_Instructions for the task:_ Transcribe, leaving out every picture, the lines that run from the start of the listing below through the line with "(a-c-e)~ median values over weak fronts (blue) and".
Start of Block
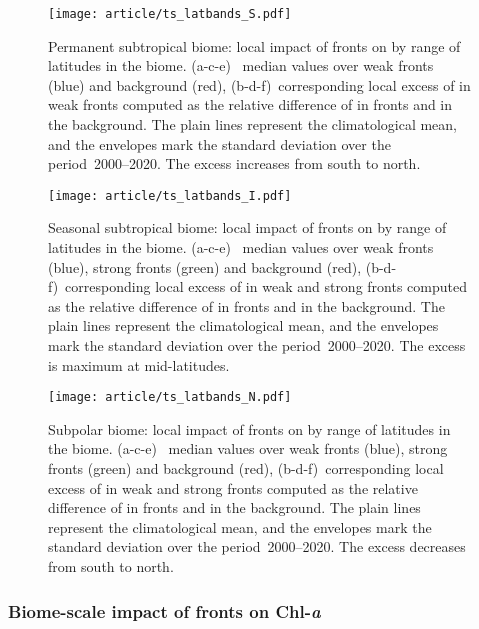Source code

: \begin{figure}
  \centering
  \texttt{[image: article/ts\_latbands\_S.pdf]}
  \caption[Local impact of front on  in the permanent subtropical biome]{%
    Permanent subtropical biome: local impact of fronts on  by range of latitudes in the biome.
    (a-c-e)~ median values over weak fronts (blue) and background (red), (b-d-f)~corresponding local excess of  in weak fronts computed as the relative difference of  in fronts and in the background.
    The plain lines represent the climatological mean, and the envelopes mark the standard deviation over the period~2000--2020.
    The excess increases from south to north.
  }%
  \label{fig:latbands-s}
\end{figure}

\begin{figure}
  \centering
  \texttt{[image: article/ts\_latbands\_I.pdf]}
  \caption[Local impact of front on  in the seasonal subtropical biome]{%
    Seasonal subtropical biome: local impact of fronts on   by range of latitudes in the biome.
    (a-c-e)~ median values over weak fronts (blue), strong fronts (green) and background (red), (b-d-f)~corresponding local excess of  in weak and strong fronts computed as the relative difference of  in fronts and in the background.
    The plain lines represent the climatological mean, and the envelopes mark the standard deviation over the period~2000--2020.
    The excess is maximum at mid-latitudes.
  }%
  \label{fig:latbands-i}
\end{figure}

\begin{figure}
  \centering
  \texttt{[image: article/ts\_latbands\_N.pdf]}
  \caption[Local impact of front on  in the subpolar biome]{
    Subpolar biome: local impact of fronts on   by range of latitudes in the biome.
    (a-c-e)~ median values over weak fronts (blue), strong fronts (green) and background (red), (b-d-f)~corresponding local excess of  in weak and strong fronts computed as the relative difference of  in fronts and in the background.
    The plain lines represent the climatological mean, and the envelopes mark the standard deviation over the period~2000--2020.
    The excess decreases from south to north.
  }%
  \label{fig:latbands-n}
\end{figure}


\subsubsection{Biome-scale impact of fronts on Chl-\textit{a}}

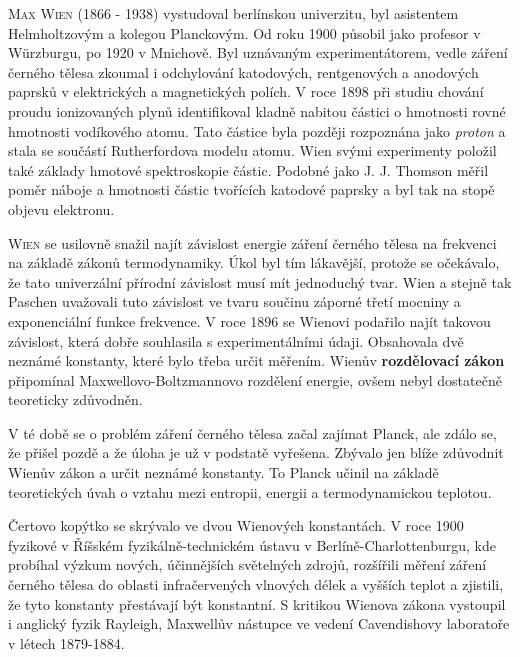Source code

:         \textsc{Max Wien} (1866 - 1938) vystudoval berlínskou univerzitu, byl asistentem
        Helmholtzovým a kolegou Planckovým. Od roku 1900 působil jako profesor v Würzburgu, po 1920
        v Mnichově. Byl uznávaným experimentátorem, vedle záření černého tělesa zkoumal i
        odchylování katodových, rentgenových a anodových paprsků v elektrických a magnetických
        polích. V roce 1898 při studiu chování proudu ionizovaných plynů identifikoval kladně
        nabitou částici o hmotnosti rovné hmotnosti vodíkového atomu. Tato částice byla později
        rozpoznána jako \emph{proton} a stala se součástí Rutherfordova modelu atomu. Wien svými
        experimenty položil také základy hmotové spektroskopie částic. Podobné jako J. J. Thomson
        měřil poměr náboje a hmotnosti částic tvořících katodové paprsky a byl tak na stopě objevu
        elektronu.

        \textsc{Wien} se usilovně snažil najít závislost energie záření černého tělesa na frekvenci
        na základě zákonů termodynamiky. Úkol byl tím lákavější, protože se očekávalo, že tato
        univerzální přírodní závislost musí mít jednoduchý tvar. Wien a stejně tak Paschen uvažovali
        tuto závislost ve tvaru součinu záporné třetí mocniny a exponenciální funkce frekvence. V
        roce 1896 se Wienovi podařilo najít takovou závislost, která dobře souhlasila s
        experimentálními údaji. Obsahovala dvě neznámé konstanty, které bylo třeba určit měřením.
        Wienův \textbf{rozdělovací zákon} připomínal Maxwellovo-Boltzmannovo rozdělení energie,
        ovšem nebyl dostatečně teoreticky zdůvodněn.

        V té době se o problém záření černého tělesa začal zajímat Planck, ale zdálo se, že přišel
        pozdě a že úloha je už v podstatě vyřešena. Zbývalo jen blíže zdůvodnit Wienův zákon a určit
        neznámé konstanty. To Planck učinil na základě teoretických úvah o vztahu mezi entropii,
        energii a termodynamickou teplotou. 

        Čertovo kopýtko se skrývalo ve dvou Wienových konstantách. V roce 1900 fyzikové v Říšském
        fyzikálně-technickém ústavu v Berlíně-Charlottenburgu, kde probíhal výzkum nových,
        účinnějších světelných zdrojů, rozšířili měření záření černého tělesa do oblasti
        infračervených vlnových délek a vyšších teplot a zjistili, že tyto konstanty přestávají být
        konstantní. S kritikou Wienova zákona vystoupil i anglický fyzik Rayleigh, Maxwellův
        nástupce ve vedení Cavendishovy laboratoře v létech 1879-1884.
End of Block
_Result:_
Source code

: \begin{figure}
  \centering
  \texttt{[image: article/ts\_latbands\_S.pdf]}
  \caption[Local impact of front on  in the permanent subtropical biome]{%
    Permanent subtropical biome: local impact of fronts on  by range of latitudes in the biome.
    (a-c-e)~ median values over weak fronts (blue) and background (red), (b-d-f)~corresponding local excess of  in weak fronts computed as the relative difference of  in fronts and in the background.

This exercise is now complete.